OK, I get the gist here but, while it may not matter in the end, you appear to be mistaken about some of the details:
1. The independent reviewers are selected by the Commissioner, not by the health insurer, and must not be affiliated with, owned, etc. by a health insurer. However, the bill is contradictory with regard to whether that selection must follow procurement laws. Also, the review must be paid for by the insurer but there is no recourse against the Commissioner if the insurer doesn't pay. So, I guess it's reasonable to infer that the reviewer will make decisions favorable to insurers if it doesn't want to have to sue to get paid for the review.
2. It doesn't appear that the definition of "medical necessity" is repealed in the bill, altho' it is amended to add the words "meets the criteria enumerated" in section 432E-1.4. In fact, the term is added to the statutes in about 10 places, according to the bill.
This year there was no attack on our medical necessity statute. That is coming next year and I have already seen the preview. Get ready, as SB1274 had LOTS OF INSURANCE LOBBYISTS pushing every day for it.
In the majority of the 49 states, patients had resort to independent review organizations to appeal a denial of coverage. The IRO is a doctor somewhere who gets the file and says whether you can have the benefit or not. The doctor is drawing conclusions of law and medical issues. In most of the states the doctor's decision is not reviewable and not appealable and the plans paid the IRO fees. No appeal from one individual's final and binding decision no matter what was involved in your case, life/death, whatever.
You saw "Sicko" right?
Hawaii has never had sicko. There have been some coverage denials. When the patient appealed, in most cases the appeal was to the Ins. Comm for a review. The Commr is required to appoint a panel consisting of 3 persons, a doctor, a lawyer, and a plan administrator from a competing plan. They are required to hold a hearing, with any witnesses either side wants to call, according to rules for hearings by admin agencies.
Either side has the right of appeal, but if the patient wins, there is no stay from the decision and thus the plan has to pay.

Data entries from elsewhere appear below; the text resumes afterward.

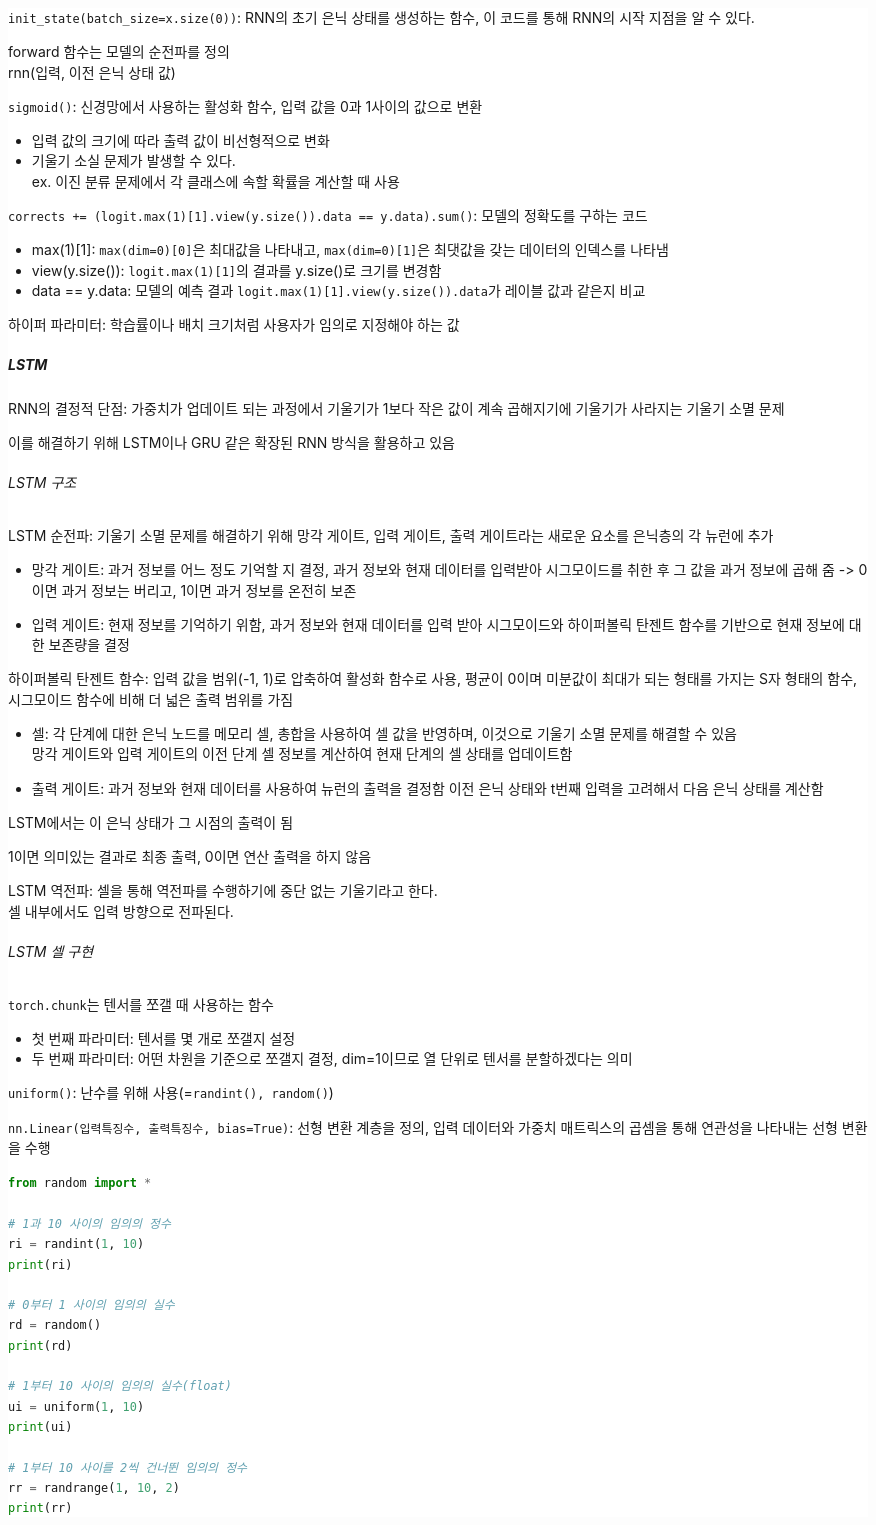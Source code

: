 `init_state(batch_size=x.size(0))`: RNN의 초기 은닉 상태를 생성하는 함수, 이 코드를 통해 RNN의 시작 지점을 알 수 있다.  

forward 함수는 모델의 순전파를 정의  
rnn(입력, 이전 은닉 상태 값)  

`sigmoid()`: 신경망에서 사용하는 활성화 함수, 입력 값을 0과 1사이의 값으로 변환  
- 입력 값의 크기에 따라 출력 값이 비선형적으로 변화  
- 기울기 소실 문제가 발생할 수 있다.  
ex. 이진 분류 문제에서 각 클래스에 속할 확률을 계산할 때 사용  

`corrects += (logit.max(1)[1].view(y.size()).data == y.data).sum()`: 모델의 정확도를 구하는 코드
- max(1)[1]: `max(dim=0)[0]`은 최대값을 나타내고, `max(dim=0)[1]`은 최댓값을 갖는 데이터의 인덱스를 나타냄
- view(y.size()): `logit.max(1)[1]`의 결과를 y.size()로 크기를 변경함
- data == y.data:  모델의 예측 결과 `logit.max(1)[1].view(y.size()).data`가 레이블 값과 같은지 비교

하이퍼 파라미터: 학습률이나 배치 크기처럼 사용자가 임의로 지정해야 하는 값  

##### LSTM
RNN의 결정적 단점: 가중치가 업데이트 되는 과정에서 기울기가 1보다 작은 값이 계속 곱해지기에 기울기가 사라지는 기울기 소멸 문제  

이를 해결하기 위해 LSTM이나 GRU 같은 확장된 RNN 방식을 활용하고 있음  

###### LSTM 구조
LSTM 순전파: 기울기 소멸 문제를 해결하기 위해 망각 게이트, 입력 게이트, 출력 게이트라는 새로운 요소를 은닉층의 각 뉴런에 추가  

- 망각 게이트: 과거 정보를 어느 정도 기억할 지 결정, 과거 정보와 현재 데이터를 입력받아 시그모이드를 취한 후 그 값을 과거 정보에 곱해 줌 -> 0이면 과거 정보는 버리고, 1이면 과거 정보를 온전히 보존  

- 입력 게이트: 현재 정보를 기억하기 위함, 과거 정보와 현재 데이터를 입력 받아 시그모이드와 하이퍼볼릭 탄젠트 함수를 기반으로 현재 정보에 대한 보존량을 결정  

하이퍼볼릭 탄젠트 함수: 입력 값을 범위(-1, 1)로 압축하여 활성화 함수로 사용, 평균이 0이며 미분값이 최대가 되는 형태를 가지는 S자 형태의 함수, 시그모이드 함수에 비해 더 넓은 출력 범위를 가짐  

- 셀: 각 단계에 대한 은닉 노드를 메모리 셀, 총합을 사용하여 셀 값을 반영하며, 이것으로 기울기 소멸 문제를 해결할 수 있음  
망각 게이트와 입력 게이트의 이전 단계 셀 정보를 계산하여 현재 단계의 셀 상태를 업데이트함  

- 출력 게이트: 과거 정보와 현재 데이터를 사용하여 뉴런의 출력을 결정함  이전 은닉 상태와 t번째 입력을 고려해서 다음 은닉 상태를 계산함  

LSTM에서는 이 은닉 상태가 그 시점의 출력이 됨  

1이면 의미있는 결과로 최종 출력, 0이면 연산 출력을 하지 않음  

LSTM 역전파: 셀을 통해 역전파를 수행하기에 중단 없는 기울기라고 한다.  
셀 내부에서도 입력 방향으로 전파된다.  

###### LSTM 셀 구현
`torch.chunk`는 텐서를 쪼갤 때 사용하는 함수  
- 첫 번째 파라미터: 텐서를 몇 개로 쪼갤지 설정
- 두 번째 파라미터: 어떤 차원을 기준으로 쪼갤지 결정, dim=1이므로 열 단위로 텐서를 분할하겠다는 의미

`uniform()`: 난수를 위해 사용(=`randint(), random()`)

`nn.Linear(입력특징수, 출력특징수, bias=True)`: 선형 변환 계층을 정의, 입력 데이터와 가중치 매트릭스의 곱셈을 통해 연관성을 나타내는 선형 변환을 수행  

``` python
from random import *

# 1과 10 사이의 임의의 정수
ri = randint(1, 10)
print(ri)

# 0부터 1 사이의 임의의 실수
rd = random()
print(rd)

# 1부터 10 사이의 임의의 실수(float)
ui = uniform(1, 10)
print(ui)

# 1부터 10 사이를 2씩 건너뛴 임의의 정수
rr = randrange(1, 10, 2)
print(rr)
```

The law was designed to be a private attorney general statute. The Legislature determined that the law should be enforced, but instead of hiring a deputy AG, set things up so that patients could hire private counsel and experts and would be indemnified against those costs - the public benefits too so the patient should not have to pay and the patient should not have to pay to get coverage to which she is already entitled
Patients prevailed over 80% of the time. Complex (80-100 page) plan documents got interpreted by people with the training and skills to do that. Experts were consulted on their opinion of the treatment.
Compare the two processes and just comment about which you would rather have if you were diagnosed with something terrible that was treatable but, ala "Sicko," your plan said NO.
Looking at the status sheet, I see that this is the GOVERNOR's own bill! Did it morph in the process or was it bad from the start? Either way, why would he veto his own bill?
One correction on the appeal discussion: The decision of the 3-person panel is appealable, but immediately enforceable by the patient. The plan can appeal a decision in the patient's favor, but that does not delay enforcement of the order to provide coverage.
The majority of our legislators voted for the IRO process based on an unfounded fear. Despite heavy lobbying for the IRO by health plans (now why would they do that if it was better for you?) many of our legislators were, and still are, concerned about losing our long-standing process (some were not - draw your own conclusions - you might want to reseach who gets contributions from health insurance). They voted yes on the bill because they felt compelled to in the information vacuum the feds are partly to blame for creating (make sense to you to vote in a vacuum?). A handful, Belatti, Hanohano, Rhoads, Takai, Takumi, Thielen, and Slom thought that was a bad idea.